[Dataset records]

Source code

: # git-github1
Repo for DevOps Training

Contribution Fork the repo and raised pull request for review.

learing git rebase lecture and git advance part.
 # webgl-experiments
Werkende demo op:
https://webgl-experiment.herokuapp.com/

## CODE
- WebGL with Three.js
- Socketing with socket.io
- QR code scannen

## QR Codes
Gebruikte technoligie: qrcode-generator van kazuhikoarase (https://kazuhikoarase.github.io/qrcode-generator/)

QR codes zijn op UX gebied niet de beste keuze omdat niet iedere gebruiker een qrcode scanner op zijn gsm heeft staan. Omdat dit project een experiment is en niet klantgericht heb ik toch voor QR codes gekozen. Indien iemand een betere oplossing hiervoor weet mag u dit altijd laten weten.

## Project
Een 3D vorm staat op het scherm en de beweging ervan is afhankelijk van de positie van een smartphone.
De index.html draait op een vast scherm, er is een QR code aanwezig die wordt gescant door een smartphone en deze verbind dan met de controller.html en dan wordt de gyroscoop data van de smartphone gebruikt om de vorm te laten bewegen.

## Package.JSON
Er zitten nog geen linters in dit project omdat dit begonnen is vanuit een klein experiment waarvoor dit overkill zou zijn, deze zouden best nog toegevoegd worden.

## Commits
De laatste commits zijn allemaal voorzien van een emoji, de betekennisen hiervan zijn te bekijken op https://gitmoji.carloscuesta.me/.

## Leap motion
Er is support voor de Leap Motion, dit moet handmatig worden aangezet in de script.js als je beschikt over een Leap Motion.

--- Exercise goal ---
Each line, starting with the one containing "## QR Codes" and ending with the last line of the records above, should be reproduced exactly.

--- Response for this exercise ---
## QR Codes
Gebruikte technoligie: qrcode-generator van kazuhikoarase (https://kazuhikoarase.github.io/qrcode-generator/)

QR codes zijn op UX gebied niet de beste keuze omdat niet iedere gebruiker een qrcode scanner op zijn gsm heeft staan. Omdat dit project een experiment is en niet klantgericht heb ik toch voor QR codes gekozen. Indien iemand een betere oplossing hiervoor weet mag u dit altijd laten weten.

## Project
Een 3D vorm staat op het scherm en de beweging ervan is afhankelijk van de positie van een smartphone.
De index.html draait op een vast scherm, er is een QR code aanwezig die wordt gescant door een smartphone en deze verbind dan met de controller.html en dan wordt de gyroscoop data van de smartphone gebruikt om de vorm te laten bewegen.

## Package.JSON
Er zitten nog geen linters in dit project omdat dit begonnen is vanuit een klein experiment waarvoor dit overkill zou zijn, deze zouden best nog toegevoegd worden.

## Commits
De laatste commits zijn allemaal voorzien van een emoji, de betekennisen hiervan zijn te bekijken op https://gitmoji.carloscuesta.me/.

## Leap motion
Er is support voor de Leap Motion, dit moet handmatig worden aangezet in de script.js als je beschikt over een Leap Motion.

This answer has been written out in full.